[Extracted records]
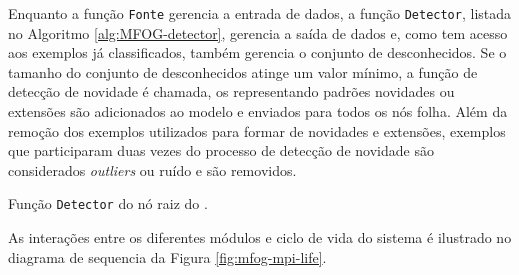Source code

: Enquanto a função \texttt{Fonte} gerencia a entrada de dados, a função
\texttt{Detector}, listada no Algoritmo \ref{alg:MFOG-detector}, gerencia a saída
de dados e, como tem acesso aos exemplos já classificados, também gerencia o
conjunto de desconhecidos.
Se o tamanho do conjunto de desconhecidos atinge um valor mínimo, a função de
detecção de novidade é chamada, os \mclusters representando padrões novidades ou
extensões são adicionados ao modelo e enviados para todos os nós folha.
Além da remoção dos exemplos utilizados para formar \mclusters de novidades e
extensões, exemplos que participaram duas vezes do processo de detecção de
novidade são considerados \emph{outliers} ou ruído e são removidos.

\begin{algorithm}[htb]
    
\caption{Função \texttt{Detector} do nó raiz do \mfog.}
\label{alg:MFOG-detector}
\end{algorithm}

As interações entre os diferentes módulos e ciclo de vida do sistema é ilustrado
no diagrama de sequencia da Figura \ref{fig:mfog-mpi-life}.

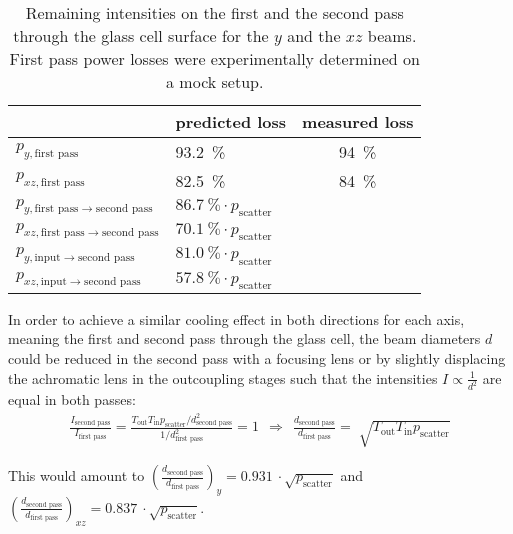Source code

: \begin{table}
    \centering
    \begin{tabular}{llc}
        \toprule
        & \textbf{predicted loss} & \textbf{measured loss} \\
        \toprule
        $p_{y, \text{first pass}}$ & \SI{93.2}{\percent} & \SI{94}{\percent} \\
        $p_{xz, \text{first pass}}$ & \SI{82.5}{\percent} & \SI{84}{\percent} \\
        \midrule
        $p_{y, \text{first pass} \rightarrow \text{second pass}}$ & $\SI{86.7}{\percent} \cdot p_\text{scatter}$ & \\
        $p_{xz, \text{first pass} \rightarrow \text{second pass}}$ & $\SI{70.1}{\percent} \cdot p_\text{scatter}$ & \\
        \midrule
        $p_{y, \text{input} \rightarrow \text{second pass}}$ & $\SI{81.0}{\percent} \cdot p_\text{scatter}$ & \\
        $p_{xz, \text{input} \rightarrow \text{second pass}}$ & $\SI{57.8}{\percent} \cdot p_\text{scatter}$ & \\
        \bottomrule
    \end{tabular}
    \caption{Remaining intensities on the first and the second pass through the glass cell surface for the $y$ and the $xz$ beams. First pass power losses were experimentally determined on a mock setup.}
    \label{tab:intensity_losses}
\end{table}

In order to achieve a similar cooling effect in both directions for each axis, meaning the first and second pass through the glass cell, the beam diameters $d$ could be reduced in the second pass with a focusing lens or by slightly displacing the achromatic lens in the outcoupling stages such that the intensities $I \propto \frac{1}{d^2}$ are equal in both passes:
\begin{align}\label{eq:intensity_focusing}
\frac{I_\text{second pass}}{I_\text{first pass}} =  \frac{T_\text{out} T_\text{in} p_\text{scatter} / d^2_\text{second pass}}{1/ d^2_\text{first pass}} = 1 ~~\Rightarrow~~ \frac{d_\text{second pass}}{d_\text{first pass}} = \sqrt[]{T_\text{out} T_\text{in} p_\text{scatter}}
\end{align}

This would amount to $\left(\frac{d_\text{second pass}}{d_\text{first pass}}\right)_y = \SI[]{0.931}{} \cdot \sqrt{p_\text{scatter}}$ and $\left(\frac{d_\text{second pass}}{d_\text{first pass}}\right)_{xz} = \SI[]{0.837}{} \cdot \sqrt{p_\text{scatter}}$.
==
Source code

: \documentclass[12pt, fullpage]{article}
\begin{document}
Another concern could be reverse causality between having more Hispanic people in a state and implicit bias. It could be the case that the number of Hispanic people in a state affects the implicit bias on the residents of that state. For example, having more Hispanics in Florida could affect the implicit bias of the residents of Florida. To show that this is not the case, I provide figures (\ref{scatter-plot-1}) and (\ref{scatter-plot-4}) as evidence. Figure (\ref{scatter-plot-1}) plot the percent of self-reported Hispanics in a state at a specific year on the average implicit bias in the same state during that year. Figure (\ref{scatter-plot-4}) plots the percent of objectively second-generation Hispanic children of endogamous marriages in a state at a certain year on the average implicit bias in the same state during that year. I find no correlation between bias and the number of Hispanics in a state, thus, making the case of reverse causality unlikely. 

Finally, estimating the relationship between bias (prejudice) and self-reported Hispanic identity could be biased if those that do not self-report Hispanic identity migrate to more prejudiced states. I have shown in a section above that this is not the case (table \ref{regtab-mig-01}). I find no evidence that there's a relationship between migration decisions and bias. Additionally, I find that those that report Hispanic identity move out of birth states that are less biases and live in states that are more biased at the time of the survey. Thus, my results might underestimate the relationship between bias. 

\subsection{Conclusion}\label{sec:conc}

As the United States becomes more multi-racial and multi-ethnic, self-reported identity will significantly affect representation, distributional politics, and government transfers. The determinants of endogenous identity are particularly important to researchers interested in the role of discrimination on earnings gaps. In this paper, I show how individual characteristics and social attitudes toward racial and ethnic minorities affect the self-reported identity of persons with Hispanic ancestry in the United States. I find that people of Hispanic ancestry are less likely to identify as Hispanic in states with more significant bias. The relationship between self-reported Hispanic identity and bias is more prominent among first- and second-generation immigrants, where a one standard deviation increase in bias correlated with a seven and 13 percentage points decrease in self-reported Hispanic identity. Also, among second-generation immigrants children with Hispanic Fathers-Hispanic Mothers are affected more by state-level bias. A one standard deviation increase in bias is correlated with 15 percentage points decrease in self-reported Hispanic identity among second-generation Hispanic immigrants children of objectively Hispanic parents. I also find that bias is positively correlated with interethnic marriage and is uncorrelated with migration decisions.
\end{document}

- [Exercise instructions] Search the records above for the word "sqrt", then say how many lines contain it. Give the number alone.

- [Answer section] 2